Так или иначе, на Муранове среди кирпичей сохранились следы прежней жизни. Ведь когда дом рушится, мебель с верхних этажей летит вниз вместе с кирпичами, черепицей, балками. И даже если все горит, какой-нибудь шкаф или стол из твердого дерева, присыпанные обломками с верхних этажей, иногда остаются целы. Я сам помню, как в марте или апреле 1945-го, не позже, люди вытаскивали мебель из-под развалин. Не много было этой мебели, но все же…
Впрочем, тогда можно было наткнуться и на трупы. На виадуке на Жолибоже, со стороны Старого Мяста, долго лежала девушка, погибшая во время Варшавского восстания… Может быть, связная, не знаю… Молодая, в защитной форме, у нее была кобура от пистолета… Видно было, что красивая, хотя лицо изуродовано пулей… Добрых несколько месяцев пролежала, пока ее не забрали.
Даже совсем еще недавно, когда начали рыть котлован под фундамент Музея польских евреев, нашли старые объявления еврейской общины, которые какой-то чиновник, видимо, спрятал во время последней акции в январе 1943-го. Там был песок, и они сохранились. Кажется, их забрали какие-то историки.
Не знаю, важно это или нет, но на Муранове, под землей и под этими кирпичами, сохранились следы той жизни.
— Почему никогда не пытались эксгумировать трупы из бункера на Милой, 18? Анелевича[56] и других?
— А зачем эксгумировать? И что дальше: перенести кости на кладбище? Что это даст? Так они лежат со своим оружием без патронов, и пусть лежат. Никто их не трогает, и не надо трогать. Зачем? Ведь всё вместе — это большое кладбище, так зачем трогать?
О том, что на Милой, 18, под этим бугорком, лежат люди, известно. Но под соседним домом тоже люди, из других бункеров. Десятки, сотни людей… — все там, под этими развалинами. Какие-то останки могли мумифицироваться, от некоторых, вероятно, остались только кости. И не надо туда заглядывать. Известно, что это кладбище… А на всяком кладбище есть аллеи, так, может, здесь аллеи — теперешние мостовые?

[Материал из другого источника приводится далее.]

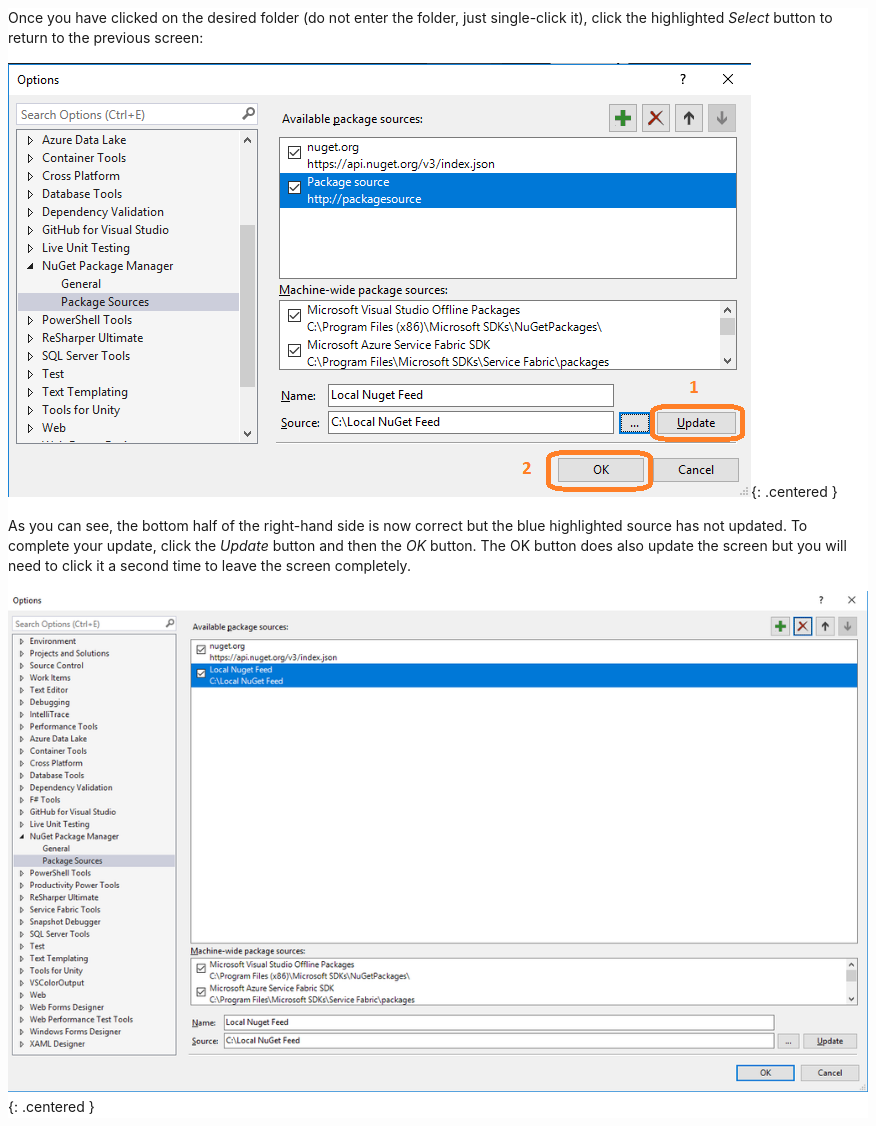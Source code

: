 Once you have clicked on the desired folder (do not enter the folder, just single-click it), click the highlighted *Select* button to return to the previous screen: 

![Package Manager - Source Path2](/images/2018-02-22-debugging-into-a-nuget-package/package-manager4.png){: .centered }

As you can see, the bottom half of the right-hand side is now correct but the blue highlighted source has not updated. To complete your update, click the *Update* button and then the *OK* button. The OK button does also update the screen but you will need to click it a second time to leave the screen completely.

![Package Manager - Update](/images/2018-02-22-debugging-into-a-nuget-package/package-manager5.png){: .centered }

Константы ГебертВ 1979 году Марек пришел на одно из занятий Еврейского летучего университета[57]. Оглядел нас и высмеял: «Вы — не евреи, — сказал, — вы это себе выдумали. Польских евреев уже нет — все убиты». Должно было пройти много лет, чтобы он перестал насмехаться над нашим «вымышленным еврейством», но полностью своего мнения так и не изменил. Однако, утверждая, что все польские евреи убиты, Марек был неправ. Пока он был жив, они жили в нем. Сейчас на каждого из нас ложится доля ответственности за то, чтобы они продолжали жить.

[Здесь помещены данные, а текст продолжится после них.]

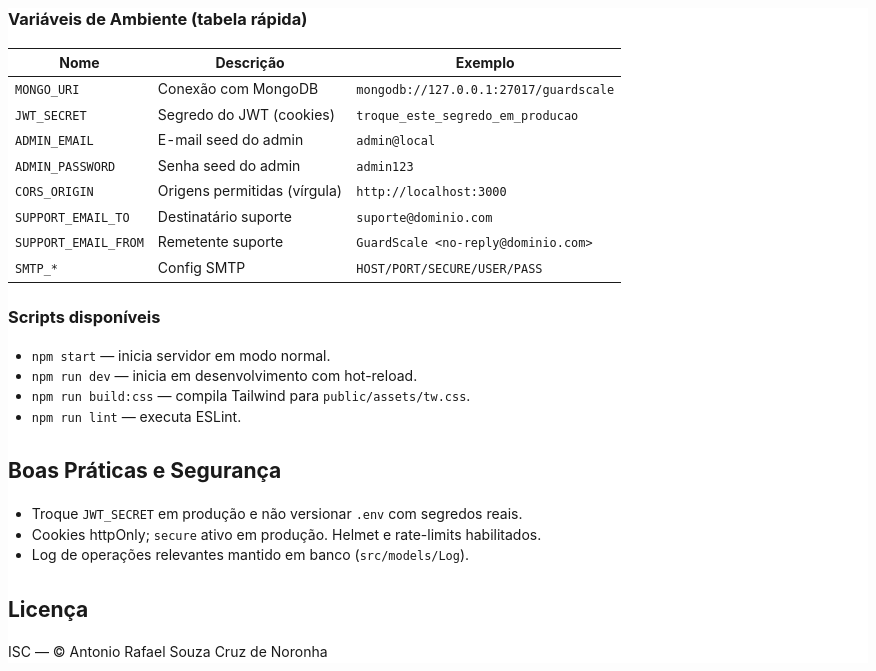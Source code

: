 ### Variáveis de Ambiente (tabela rápida)

| Nome | Descrição | Exemplo |
|------|-----------|---------|
| `MONGO_URI` | Conexão com MongoDB | `mongodb://127.0.0.1:27017/guardscale` |
| `JWT_SECRET` | Segredo do JWT (cookies) | `troque_este_segredo_em_producao` |
| `ADMIN_EMAIL` | E-mail seed do admin | `admin@local` |
| `ADMIN_PASSWORD` | Senha seed do admin | `admin123` |
| `CORS_ORIGIN` | Origens permitidas (vírgula) | `http://localhost:3000` |
| `SUPPORT_EMAIL_TO` | Destinatário suporte | `suporte@dominio.com` |
| `SUPPORT_EMAIL_FROM` | Remetente suporte | `GuardScale <no-reply@dominio.com>` |
| `SMTP_*` | Config SMTP | `HOST/PORT/SECURE/USER/PASS` |

### Scripts disponíveis

- `npm start` — inicia servidor em modo normal.
- `npm run dev` — inicia em desenvolvimento com hot-reload.
- `npm run build:css` — compila Tailwind para `public/assets/tw.css`.
- `npm run lint` — executa ESLint.

## Boas Práticas e Segurança

- Troque `JWT_SECRET` em produção e não versionar `.env` com segredos reais.
- Cookies httpOnly; `secure` ativo em produção. Helmet e rate-limits habilitados.
- Log de operações relevantes mantido em banco (`src/models/Log`).

## Licença

ISC — © Antonio Rafael Souza Cruz de Noronha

Я не хочу возводить в его честь храм — он первый поднял бы меня на смех. Марек был антисионистом. «Израильтяне, — часто говорил он, — не евреи, это другой народ». Да, истребленный народ Марека — бедные евреи, отечеством которых были не пески Негева, а Милая и Дзикая улицы, которые хотели строить не новое государство, а лучшую Польшу; даже когда их из этой Польши пытались выгнать, большинство считали сионизм плодом глупой фанаберии. Когда этот народ погиб, Марек сохранил ему верность. Ахават Исраэль, любовь к народу Израиля, не позволила ему полюбить Государство Израиль. Он не спускал с него своего требовательного взгляда (как, впрочем, и с его противников, и с Польши), но никогда никому не позволял использовать собственные претензии в качестве алиби для ненависти.